Huawei read future trends right. They have made heavy, consistent investment in 5G innovation, alongside large-scale commercial deployment. Huawei is committed to build the world’s best network connections.
Indeed, they are market leaders everywhere. In its carrier business, Huawei launched its latest 5G and SoftCOM AI solutions, focusing on making them as simple as possible to use and maintain.
They have also ongoing innovations in domains like premium home broadband and the Internet of Things (IoT), helping carriers seize new growth opportunities.
In its consumer business, Huawei further increased its share of the global smartphone market, now second to Samsung. It has also enhanced the positioning of its high-end devices.

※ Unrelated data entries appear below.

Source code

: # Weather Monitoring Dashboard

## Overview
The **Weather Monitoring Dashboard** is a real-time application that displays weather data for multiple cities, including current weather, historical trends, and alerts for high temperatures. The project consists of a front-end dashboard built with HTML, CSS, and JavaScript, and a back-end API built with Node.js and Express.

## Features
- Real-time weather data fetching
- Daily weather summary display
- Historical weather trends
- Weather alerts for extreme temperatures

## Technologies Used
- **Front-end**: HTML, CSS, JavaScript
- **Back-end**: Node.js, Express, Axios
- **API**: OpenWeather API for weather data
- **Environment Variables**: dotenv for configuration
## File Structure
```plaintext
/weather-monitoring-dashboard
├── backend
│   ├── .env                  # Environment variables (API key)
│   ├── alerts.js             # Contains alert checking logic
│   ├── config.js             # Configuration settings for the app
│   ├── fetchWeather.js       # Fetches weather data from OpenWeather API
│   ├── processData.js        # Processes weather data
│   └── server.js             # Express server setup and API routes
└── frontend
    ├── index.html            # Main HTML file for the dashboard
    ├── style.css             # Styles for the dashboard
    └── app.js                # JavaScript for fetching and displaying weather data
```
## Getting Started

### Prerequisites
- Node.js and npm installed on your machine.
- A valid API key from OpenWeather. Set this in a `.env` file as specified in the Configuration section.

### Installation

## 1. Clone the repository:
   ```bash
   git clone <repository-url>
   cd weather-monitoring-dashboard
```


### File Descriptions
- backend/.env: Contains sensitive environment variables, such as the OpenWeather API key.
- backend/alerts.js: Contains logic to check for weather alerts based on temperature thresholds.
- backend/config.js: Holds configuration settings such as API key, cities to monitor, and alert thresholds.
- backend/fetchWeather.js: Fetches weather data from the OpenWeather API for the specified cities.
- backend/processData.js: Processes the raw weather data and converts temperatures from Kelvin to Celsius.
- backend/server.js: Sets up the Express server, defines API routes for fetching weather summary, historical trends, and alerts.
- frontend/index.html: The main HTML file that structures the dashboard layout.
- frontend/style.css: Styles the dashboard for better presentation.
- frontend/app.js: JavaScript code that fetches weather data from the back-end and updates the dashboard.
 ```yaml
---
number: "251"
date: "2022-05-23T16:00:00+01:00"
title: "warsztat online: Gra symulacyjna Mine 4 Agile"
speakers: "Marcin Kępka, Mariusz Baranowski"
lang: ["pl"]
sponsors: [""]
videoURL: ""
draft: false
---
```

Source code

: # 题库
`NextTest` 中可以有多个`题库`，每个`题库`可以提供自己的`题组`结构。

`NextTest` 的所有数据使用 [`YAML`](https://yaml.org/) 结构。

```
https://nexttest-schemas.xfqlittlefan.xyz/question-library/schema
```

Their P20 and P30 models use Leica lenses that take really good pictures compared to iPhone. They are quick to point out the software they designed, not just the lenses, make the color and crispness of the photos as great as they are.
My visit into the dragon’s lair was both inspiring and scary.
The dragon’s lair is a booming well-planned city with wide avenues that looks first world. It is also an inspiring research and technology campus where scientists are working on the next big things in tech.
If only the Chinese didn’t have that crazy nine-dash-line, it would have been simpler for us.